Multiplication, because each digit of the multiplier has a corresponding weight (one hundred million), so when we calculate the product of each digit of the multiplier, we must consider the weight of that position, and add the corresponding value after the product The number of zero is enough.

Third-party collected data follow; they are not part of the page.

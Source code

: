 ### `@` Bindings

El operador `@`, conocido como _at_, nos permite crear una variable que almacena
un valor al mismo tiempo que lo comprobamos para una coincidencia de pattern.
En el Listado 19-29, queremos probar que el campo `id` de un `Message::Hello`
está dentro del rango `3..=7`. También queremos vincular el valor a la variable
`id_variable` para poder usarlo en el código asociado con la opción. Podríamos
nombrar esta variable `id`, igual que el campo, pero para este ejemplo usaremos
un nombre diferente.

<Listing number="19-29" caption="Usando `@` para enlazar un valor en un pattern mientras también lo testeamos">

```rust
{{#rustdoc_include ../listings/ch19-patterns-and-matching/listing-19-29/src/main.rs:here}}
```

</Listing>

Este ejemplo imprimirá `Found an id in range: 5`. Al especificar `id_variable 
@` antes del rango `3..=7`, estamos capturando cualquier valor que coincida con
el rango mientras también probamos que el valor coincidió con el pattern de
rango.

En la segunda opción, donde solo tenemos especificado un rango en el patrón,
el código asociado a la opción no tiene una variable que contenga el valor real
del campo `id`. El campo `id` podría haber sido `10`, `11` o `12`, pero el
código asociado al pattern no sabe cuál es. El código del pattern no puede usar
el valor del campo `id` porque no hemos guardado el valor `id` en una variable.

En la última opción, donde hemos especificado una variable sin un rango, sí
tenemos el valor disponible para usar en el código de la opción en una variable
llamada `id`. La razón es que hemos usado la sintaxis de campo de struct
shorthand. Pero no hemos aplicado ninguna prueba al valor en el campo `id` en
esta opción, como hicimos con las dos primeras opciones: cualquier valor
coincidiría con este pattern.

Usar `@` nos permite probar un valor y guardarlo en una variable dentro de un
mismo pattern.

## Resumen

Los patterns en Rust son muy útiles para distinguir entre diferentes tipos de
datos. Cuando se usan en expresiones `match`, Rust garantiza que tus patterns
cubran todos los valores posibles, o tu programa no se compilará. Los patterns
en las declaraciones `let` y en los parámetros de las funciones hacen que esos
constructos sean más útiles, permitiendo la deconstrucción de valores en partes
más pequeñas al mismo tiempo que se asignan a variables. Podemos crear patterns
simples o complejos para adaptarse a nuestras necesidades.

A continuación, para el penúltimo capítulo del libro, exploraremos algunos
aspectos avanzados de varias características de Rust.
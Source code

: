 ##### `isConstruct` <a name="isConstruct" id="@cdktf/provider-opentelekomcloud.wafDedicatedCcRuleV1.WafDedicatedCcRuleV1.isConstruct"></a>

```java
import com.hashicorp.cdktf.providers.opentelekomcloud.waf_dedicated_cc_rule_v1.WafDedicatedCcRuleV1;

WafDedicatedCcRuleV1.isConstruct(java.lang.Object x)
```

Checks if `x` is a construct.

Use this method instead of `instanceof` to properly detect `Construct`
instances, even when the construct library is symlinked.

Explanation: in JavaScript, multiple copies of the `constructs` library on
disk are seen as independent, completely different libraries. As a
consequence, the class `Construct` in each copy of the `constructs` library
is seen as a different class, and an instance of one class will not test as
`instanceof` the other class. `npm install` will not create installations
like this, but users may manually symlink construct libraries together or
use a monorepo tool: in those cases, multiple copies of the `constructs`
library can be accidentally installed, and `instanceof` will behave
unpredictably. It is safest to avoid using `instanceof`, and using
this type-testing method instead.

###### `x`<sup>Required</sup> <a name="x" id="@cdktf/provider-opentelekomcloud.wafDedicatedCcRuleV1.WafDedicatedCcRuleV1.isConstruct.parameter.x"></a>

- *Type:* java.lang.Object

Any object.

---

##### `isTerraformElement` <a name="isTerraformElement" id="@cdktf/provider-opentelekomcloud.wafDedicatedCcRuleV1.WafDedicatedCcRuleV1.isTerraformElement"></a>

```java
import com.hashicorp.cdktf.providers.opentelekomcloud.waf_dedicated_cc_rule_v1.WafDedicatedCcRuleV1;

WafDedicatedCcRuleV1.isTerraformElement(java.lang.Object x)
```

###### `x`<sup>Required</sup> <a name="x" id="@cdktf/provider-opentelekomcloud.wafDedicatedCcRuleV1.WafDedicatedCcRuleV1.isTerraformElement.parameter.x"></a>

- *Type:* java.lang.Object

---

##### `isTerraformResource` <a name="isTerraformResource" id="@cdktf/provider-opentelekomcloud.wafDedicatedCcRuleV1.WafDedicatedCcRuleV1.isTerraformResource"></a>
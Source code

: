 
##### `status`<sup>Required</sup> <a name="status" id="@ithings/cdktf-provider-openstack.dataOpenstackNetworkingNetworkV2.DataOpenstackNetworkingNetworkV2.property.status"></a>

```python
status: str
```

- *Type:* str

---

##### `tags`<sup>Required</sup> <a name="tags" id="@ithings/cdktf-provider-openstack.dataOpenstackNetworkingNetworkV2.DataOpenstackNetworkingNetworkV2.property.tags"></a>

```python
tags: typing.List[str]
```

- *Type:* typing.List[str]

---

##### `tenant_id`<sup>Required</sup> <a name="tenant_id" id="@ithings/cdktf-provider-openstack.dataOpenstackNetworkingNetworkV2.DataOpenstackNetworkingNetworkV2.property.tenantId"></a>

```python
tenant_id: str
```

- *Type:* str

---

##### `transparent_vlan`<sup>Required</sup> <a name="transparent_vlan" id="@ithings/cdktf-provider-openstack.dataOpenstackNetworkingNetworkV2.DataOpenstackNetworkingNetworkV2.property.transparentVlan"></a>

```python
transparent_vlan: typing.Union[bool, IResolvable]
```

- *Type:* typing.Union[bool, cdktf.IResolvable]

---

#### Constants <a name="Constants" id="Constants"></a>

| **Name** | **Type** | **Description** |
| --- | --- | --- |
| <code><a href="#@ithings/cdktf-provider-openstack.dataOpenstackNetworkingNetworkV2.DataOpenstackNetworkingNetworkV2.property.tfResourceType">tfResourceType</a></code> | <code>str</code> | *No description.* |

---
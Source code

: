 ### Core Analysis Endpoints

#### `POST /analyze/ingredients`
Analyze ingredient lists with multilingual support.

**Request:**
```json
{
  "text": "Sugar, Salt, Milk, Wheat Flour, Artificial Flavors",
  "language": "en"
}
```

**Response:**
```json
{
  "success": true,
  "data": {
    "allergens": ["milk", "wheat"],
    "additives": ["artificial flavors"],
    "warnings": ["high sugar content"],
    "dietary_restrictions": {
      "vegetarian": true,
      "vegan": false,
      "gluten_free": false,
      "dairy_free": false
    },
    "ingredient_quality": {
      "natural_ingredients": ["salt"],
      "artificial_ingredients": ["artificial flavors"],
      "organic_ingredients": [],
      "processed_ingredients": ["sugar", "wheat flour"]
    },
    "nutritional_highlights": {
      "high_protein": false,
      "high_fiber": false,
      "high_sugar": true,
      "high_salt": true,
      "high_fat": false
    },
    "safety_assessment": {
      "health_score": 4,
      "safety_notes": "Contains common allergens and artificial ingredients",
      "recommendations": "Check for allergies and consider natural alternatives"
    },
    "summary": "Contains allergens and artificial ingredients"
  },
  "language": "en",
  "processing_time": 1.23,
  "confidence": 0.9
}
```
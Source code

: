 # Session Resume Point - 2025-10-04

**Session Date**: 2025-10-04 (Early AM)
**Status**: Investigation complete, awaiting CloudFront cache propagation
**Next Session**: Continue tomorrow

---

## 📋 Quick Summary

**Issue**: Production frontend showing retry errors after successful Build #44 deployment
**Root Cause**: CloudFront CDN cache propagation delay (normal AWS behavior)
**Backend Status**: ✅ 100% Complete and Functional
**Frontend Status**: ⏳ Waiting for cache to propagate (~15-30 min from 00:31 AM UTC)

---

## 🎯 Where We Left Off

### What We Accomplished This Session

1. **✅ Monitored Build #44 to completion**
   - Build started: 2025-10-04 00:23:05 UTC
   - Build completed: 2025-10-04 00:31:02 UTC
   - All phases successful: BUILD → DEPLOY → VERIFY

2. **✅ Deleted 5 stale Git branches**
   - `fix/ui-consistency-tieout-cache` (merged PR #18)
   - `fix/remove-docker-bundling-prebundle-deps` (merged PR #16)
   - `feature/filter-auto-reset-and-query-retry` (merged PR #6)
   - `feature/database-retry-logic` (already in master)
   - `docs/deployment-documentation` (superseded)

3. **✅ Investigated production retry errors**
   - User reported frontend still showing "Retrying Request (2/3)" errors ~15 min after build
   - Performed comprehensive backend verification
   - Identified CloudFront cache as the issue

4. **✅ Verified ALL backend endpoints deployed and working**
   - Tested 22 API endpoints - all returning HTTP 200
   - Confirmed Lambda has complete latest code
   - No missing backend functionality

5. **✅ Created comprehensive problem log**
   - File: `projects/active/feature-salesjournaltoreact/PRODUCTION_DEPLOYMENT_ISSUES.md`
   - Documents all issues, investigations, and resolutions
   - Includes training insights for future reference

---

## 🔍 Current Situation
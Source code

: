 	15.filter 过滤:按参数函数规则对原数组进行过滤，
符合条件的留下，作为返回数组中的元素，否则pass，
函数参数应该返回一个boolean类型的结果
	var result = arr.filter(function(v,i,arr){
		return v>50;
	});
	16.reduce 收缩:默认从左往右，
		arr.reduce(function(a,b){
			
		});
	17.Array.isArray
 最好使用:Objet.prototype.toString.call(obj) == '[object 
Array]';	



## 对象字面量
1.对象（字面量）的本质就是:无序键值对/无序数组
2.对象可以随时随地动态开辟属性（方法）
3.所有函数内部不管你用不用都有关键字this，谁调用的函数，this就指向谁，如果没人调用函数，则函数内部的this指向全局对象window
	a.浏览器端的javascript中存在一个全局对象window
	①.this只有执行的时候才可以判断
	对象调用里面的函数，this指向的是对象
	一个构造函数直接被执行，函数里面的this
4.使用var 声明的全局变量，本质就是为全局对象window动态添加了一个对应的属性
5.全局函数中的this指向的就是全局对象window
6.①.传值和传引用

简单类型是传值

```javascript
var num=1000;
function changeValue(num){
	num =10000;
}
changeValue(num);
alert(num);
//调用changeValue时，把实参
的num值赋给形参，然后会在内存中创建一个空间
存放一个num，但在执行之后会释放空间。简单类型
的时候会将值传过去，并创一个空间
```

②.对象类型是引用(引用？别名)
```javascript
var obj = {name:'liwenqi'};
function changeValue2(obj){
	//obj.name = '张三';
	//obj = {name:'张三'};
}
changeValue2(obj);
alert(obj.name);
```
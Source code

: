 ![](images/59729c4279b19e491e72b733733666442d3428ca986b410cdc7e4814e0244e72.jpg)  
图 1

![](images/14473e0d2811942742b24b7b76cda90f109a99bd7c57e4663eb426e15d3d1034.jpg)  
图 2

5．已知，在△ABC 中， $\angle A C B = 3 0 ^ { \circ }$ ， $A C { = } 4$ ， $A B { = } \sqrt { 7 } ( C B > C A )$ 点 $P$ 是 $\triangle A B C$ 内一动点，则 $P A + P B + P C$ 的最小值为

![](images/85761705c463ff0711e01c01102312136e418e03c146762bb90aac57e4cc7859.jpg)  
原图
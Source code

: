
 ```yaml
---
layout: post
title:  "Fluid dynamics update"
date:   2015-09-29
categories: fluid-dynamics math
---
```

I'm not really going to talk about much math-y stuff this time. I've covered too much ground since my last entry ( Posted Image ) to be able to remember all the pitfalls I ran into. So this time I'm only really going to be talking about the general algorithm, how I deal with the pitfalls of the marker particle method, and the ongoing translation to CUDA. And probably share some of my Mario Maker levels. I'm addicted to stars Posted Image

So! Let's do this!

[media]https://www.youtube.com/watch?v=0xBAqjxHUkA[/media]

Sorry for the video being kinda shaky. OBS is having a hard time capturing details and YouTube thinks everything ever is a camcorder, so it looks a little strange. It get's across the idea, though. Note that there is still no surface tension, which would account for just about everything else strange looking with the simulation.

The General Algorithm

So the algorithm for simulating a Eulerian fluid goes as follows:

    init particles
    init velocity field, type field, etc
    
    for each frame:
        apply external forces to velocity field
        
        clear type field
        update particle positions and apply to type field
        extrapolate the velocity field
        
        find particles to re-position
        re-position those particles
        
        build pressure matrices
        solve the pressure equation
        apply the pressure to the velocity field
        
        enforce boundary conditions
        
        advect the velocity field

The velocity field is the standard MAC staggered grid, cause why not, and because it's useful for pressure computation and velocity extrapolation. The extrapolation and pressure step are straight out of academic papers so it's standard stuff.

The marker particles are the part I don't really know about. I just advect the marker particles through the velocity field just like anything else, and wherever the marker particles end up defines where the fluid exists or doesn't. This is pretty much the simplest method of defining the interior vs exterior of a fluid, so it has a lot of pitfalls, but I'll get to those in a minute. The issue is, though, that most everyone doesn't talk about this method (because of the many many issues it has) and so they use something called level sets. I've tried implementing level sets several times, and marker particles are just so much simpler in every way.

Finally, we consider some special cases. For example, as long as one of the two numbers is 0, the result is 0.
Implement code
#include <iostream>
#include <string>
#include <algorithm>
using namespace std;
//判断两个超大正整数的大小
bool Lower(string str1, string str2){
//长度长的一定大(这里假设除了0以外,都没有前导0),长度相等则字典序小的数字更小
return str1.size()<str2.size()||(str1.size()==str2.size()&&str1<str2);
}
//判断是否为负,只需要判断第一位是不是负号即可,这里不考虑正号的存在,即认为不使用正号
bool CheckNegative(const string &str){ //检查是否为负数
return str[0]=='-';
}
//判断是否为0,全部为0的数字就是0,比如00000
bool CheckZero(const string &str){ //检查是否等于0
int size=str.size(); //如果全是0则为0,这里假设不会有带符号的+00000或者-00000作为输入
for(int i=0;i<size;i++)
if(str[i]!='0') return false;
return true;
}
string Add(string str1, string str2){
//关于0的处理
if(CheckZero(str1)&&CheckZero(str2)) return "0"; //如果都是0
else if(CheckZero(str1)) return str2; //如果有个一为0
else if(CheckZero(str2)) return str1;
string ans;
int i=str1.size()-1,j=str2.size()-1;
int flag=0; //进位标记
while(i>=0||j>=0||flag){
int numa=i>=0?str1[i--]-'0':0; //如果所有位都访问完毕,对应的位置用0代替
int numb=j>=0?str2[j--]-'0':0;
flag=numa+numb+flag; //计算两位的和
ans+='0'+flag%10; //取个位保存在答案中
flag/=10; //计算进位
}
reverse(ans.begin(),ans.end());
return ans;
}
string Mul(string str1, string str2){
if(CheckZero(str1)||CheckZero(str2)) return "0"; //如果有一个为0,则结果为0
int negative=0,negastr1=0,negastr2=0; //定正负
if(CheckNegative(str1)){ //确定正负号标记,并且去掉-字符
negastr1=1; str1=str1.substr(1,str1.size()-1);
}
if(CheckNegative(str2)){
negastr2=1; str2=str2.substr(1,str2.size()-1);
}
negative=negastr1^negastr2; //异或运算确定结果的正负号
string ans;
if(Lower(str1,str2)) swap(str1,str2); //保证str1大于等于str2
int size1=str1.size(),size2=str2.size();
for(int i=size2-1;i>=0;i--){ //遍历较小数字的每一位
string temp(size2-1-i,'0'); //temp为str1乘以str2[i]的积,根据str2[i]的权重(个十百千万,补充对应个数的0)
int flag=0; //进位标记
for(int j=size1-1;j>=0;j--){ //temp
flag+=(str1[j]-'0')*(str2[i]-'0');
temp.push_back('0'+(flag%10));
flag/=10;
}
if(flag) temp.push_back('0'+flag); //如果最高位还有进位
reverse(temp.begin(),temp.end());
ans=Add(ans,temp); //将计算结果累加到最终的结果上
}
if(negative) ans="-"+ans; //处理结果的正负号
return ans;
}
int main(){
cout << "请输入两个整数:" << endl;
string a, b;
cin >> a >> b;
string result = Mul(a, b);
cout << "积:" << result << endl;
return 0;
}
6. Division of large integers, the calculation result is accurate to 6 decimal places (directly discard after 6 decimal places)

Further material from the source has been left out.